**Provided data**
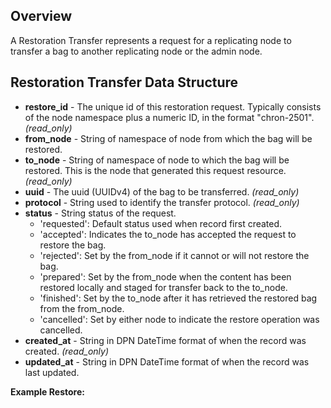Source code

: ## Overview

A Restoration Transfer represents a request for a replicating node to transfer a bag to another replicating node or the admin node.

## Restoration Transfer Data Structure

* **restore_id** - The unique id of this restoration request. Typically consists of the node namespace plus a numeric ID, in the format "chron-2501". _(read_only)_
* **from_node** - String of namespace of node from which the bag will be restored.
* **to_node** - String of namespace of node to which the bag will be restored. This is the node that generated this request resource. _(read_only)_
* **uuid** - The uuid (UUIDv4) of the bag to be transferred. _(read_only)_
* **protocol** - String used to identify the transfer protocol. _(read_only)_
* **status** - String status of the request.
    * 'requested':  Default status used when record first created.
    * 'accepted':  Indicates the to_node has accepted the request to restore the bag.
    * 'rejected':  Set by the from_node if it cannot or will not restore the bag.
    * 'prepared':  Set by the from_node when the content has been restored locally and staged for transfer back to the to_node. 
    * 'finished':  Set by the to_node after it has retrieved the restored bag from the from_node.
    * 'cancelled':  Set by either node to indicate the restore operation was cancelled.
* **created_at** - String in DPN DateTime format of when the record was created. _(read_only)_
* **updated_at** - String in DPN DateTime format of when the record was last updated.

**Example Restore:**

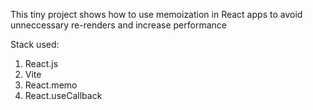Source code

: This tiny project shows how to use memoization in React apps to avoid unneccessary re-renders and increase performance

Stack used:
1. React.js
2. Vite
3. React.memo
4. React.useCallback
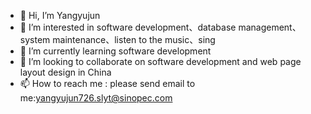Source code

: - 👋 Hi, I’m Yangyujun
- 👀 I’m interested in software development、database management、system maintenance、listen to the music、sing
- 🌱 I’m currently learning software development
- 💞️ I’m looking to collaborate on software development and web page layout design in China
- 📫 How to reach me : please send email to me:yangyujun726.slyt@sinopec.com

<!---
slytyyj/slytyyj is a ✨ special ✨ repository because its `README.md` (this file) appears on your GitHub profile.
You can click the Preview link to take a look at your changes.
--->
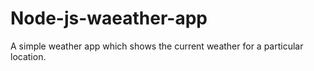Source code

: # Node-js-waeather-app
A simple weather app which shows the current weather for a particular location.
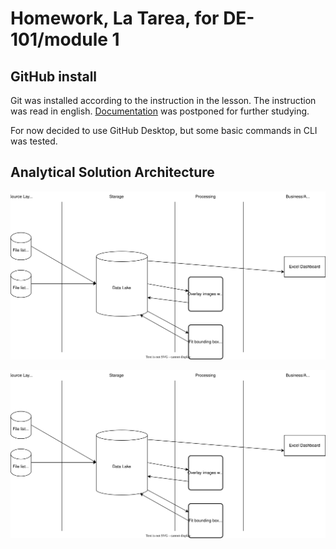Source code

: # Homework, La Tarea, for DE-101/module 1

## GitHub install
Git was installed according to the instruction in the lesson. The instruction was read in english. [Documentation](https://git-scm.com/book/en/v2/Getting-Started-About-Version-Control) was postponed for further studying.

For now decided to use GitHub Desktop, but some basic commands in CLI was tested.

## Analytical Solution Architecture

![Analytical Solution Architecture diagram](https://github.com/Non-Nobis/datalearn/blob/main/de101/module01/Analytical%20Solution%20Architecture.drawio.svg)

![Test](Analytical%20Solution%20Architecture.drawio.svg)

**Prompt**
Reproduce each line of the material containing the word "your".

**Written solution**
slytyyj/slytyyj is a ✨ special ✨ repository because its `README.md` (this file) appears on your GitHub profile.
You can click the Preview link to take a look at your changes.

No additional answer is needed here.